CVE-2026-31431 lets any local user gain root with 732 bytes of Python. The on-disk file never changes. That's not a detail. That's the whole lesson.

May 5, 2026·9 min read
Dark cover with orange glow and Copy Fail post title

Your file integrity monitor ran at 3am. All green. Every hash matched baseline. No modifications, no anomalies.

Meanwhile, someone on your system was getting root.

This is CVE-2026-31431, disclosed April 29, 2026, and nicknamed Copy Fail. The exploit is 732 bytes of Python. It requires no kernel module, no compiled payload, and no race condition. It works on every mainstream Linux distribution shipping a kernel built after 2017. And the file it targets never changes on disk. The integrity check passes before the exploit, during, and after.

That gap between what your monitor measured and what was actually running is not a corner case. It is the lesson.

Nine Years in the Kernel

Copy Fail lives in algif_aead.c, the module that exposes hardware-accelerated AEAD (Authenticated Encryption with Associated Data) to userspace through the AF_ALG socket interface. The algorithm code itself is not the problem. The bug is in a performance optimization from 2017.

Before the optimization: AEAD decryption allocated a fresh output buffer and copied the ciphertext from the source scatterlist into it. Two memory passes on every operation. Measurably expensive for large payloads.

After the optimization: the code set req->src = req->dst and called sg_chain() to link the source tag pages directly into the destination scatterlist by reference instead of copying. One pass. Faster. The commit passed review because at that call site, in isolation, the change is sound.

The danger hides in a cross-subsystem interaction. The splice() syscall can deliver pages from the kernel's page cache of any readable file into a TX scatterlist. After the 2017 change, those read-only page cache pages ended up chained into the RX (destination) scatterlist, the one the crypto engine writes to.

authencesn rearranges Extended Sequence Number bytes during AEAD decryption. It writes four bytes at offset assoclen + cryptlen past the declared output boundary. Before 2017, that scratch write landed in kernel memory the caller owned. After 2017, it could land in a page cache page of whatever file you spliced in.

The exploit chain, published at the official Copy Fail disclosure by Theori researcher Taeyang Lee:

  1. Open an AF_ALG socket bound to authencesn(hmac(sha256),cbc(aes))
  2. Use splice() to deliver the page cache of /usr/bin/su into the TX scatterlist
  3. Choose assoclen and splice parameters so the four-byte scratch write lands at the target offset inside /usr/bin/su's .text section
  4. Repeat for each four-byte chunk of shellcode
  5. Call execve("/usr/bin/su")

The kernel loads the binary from the page cache. The page cache version now contains the shellcode. su is setuid. The process runs as UID 0.

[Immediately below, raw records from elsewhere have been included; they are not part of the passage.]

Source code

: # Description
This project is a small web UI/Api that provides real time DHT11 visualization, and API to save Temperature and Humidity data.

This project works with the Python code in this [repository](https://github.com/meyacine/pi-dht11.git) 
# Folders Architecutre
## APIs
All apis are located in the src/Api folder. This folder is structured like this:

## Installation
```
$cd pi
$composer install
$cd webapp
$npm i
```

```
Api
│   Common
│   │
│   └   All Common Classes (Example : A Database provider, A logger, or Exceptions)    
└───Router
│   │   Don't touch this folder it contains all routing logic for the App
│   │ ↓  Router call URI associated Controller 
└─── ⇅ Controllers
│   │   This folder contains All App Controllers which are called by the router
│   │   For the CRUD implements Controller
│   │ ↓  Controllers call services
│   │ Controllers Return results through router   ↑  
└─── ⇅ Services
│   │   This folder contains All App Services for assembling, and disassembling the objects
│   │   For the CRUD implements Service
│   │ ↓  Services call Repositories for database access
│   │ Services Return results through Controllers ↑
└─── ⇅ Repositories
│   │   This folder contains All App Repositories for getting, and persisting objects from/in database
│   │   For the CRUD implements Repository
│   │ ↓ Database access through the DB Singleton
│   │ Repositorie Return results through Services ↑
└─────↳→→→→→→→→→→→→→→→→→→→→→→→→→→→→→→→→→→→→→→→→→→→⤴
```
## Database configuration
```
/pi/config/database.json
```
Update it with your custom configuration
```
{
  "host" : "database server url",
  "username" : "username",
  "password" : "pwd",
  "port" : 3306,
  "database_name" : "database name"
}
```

Theori used AI-assisted code analysis to trace the scatterlist data flow across the algif_aead and splice subsystems. The interaction is invisible at any single call site. You have to follow the pointer chain across two unrelated kernel subsystems to see it. That is not the kind of analysis that happens in routine patch review.

The Dirty Bit That Never Flipped

Here is the detail that matters most and gets the least attention: the corrupted page cache page is never marked dirty.

Linux uses a dirty bit on each page cache entry to track which pages have been modified and need to be written back to storage. When you write() to a file, the kernel sets the dirty bit on the affected page. When pdflush or kswapd runs, dirty pages get flushed to disk. That is the mechanism that keeps memory and disk in sync.

The Copy Fail write path bypasses the VFS entirely. The crypto engine modifies the page cache page directly through the scatterlist reference. No VFS call. No mark_page_dirty(). No writeback. The on-disk inode remains byte-for-byte identical to what was there before the exploit.

sha256sum /usr/bin/su: the hash matches baseline. stat /usr/bin/su: the mtime is unchanged. cat /proc//maps: the loaded binary looks legitimate. Every tool that interrogates disk-backed state reports a clean system.

The binary executing right now is different from the binary on disk. Your file integrity monitor measured the right thing accurately and came to the wrong conclusion, because disk state and runtime state diverged.

This is not a flaw in the integrity monitor. The monitor did exactly what it was designed to do. The flaw is in assuming that disk state is authoritative over runtime state. For decades, that assumption was safe because writing to the page cache without going through the VFS required kernel-level access. Copy Fail removed that requirement.

Why Disk-Based Integrity Monitoring Gets This Wrong

AIDE, Tripwire, and similar tools were built to catch a specific threat model: a post-compromise attacker who modifies a binary and tries to cover their tracks. The defense is hashing binaries on a known-good baseline and alerting on changes. The assumption is that writes to the filesystem leave a footprint.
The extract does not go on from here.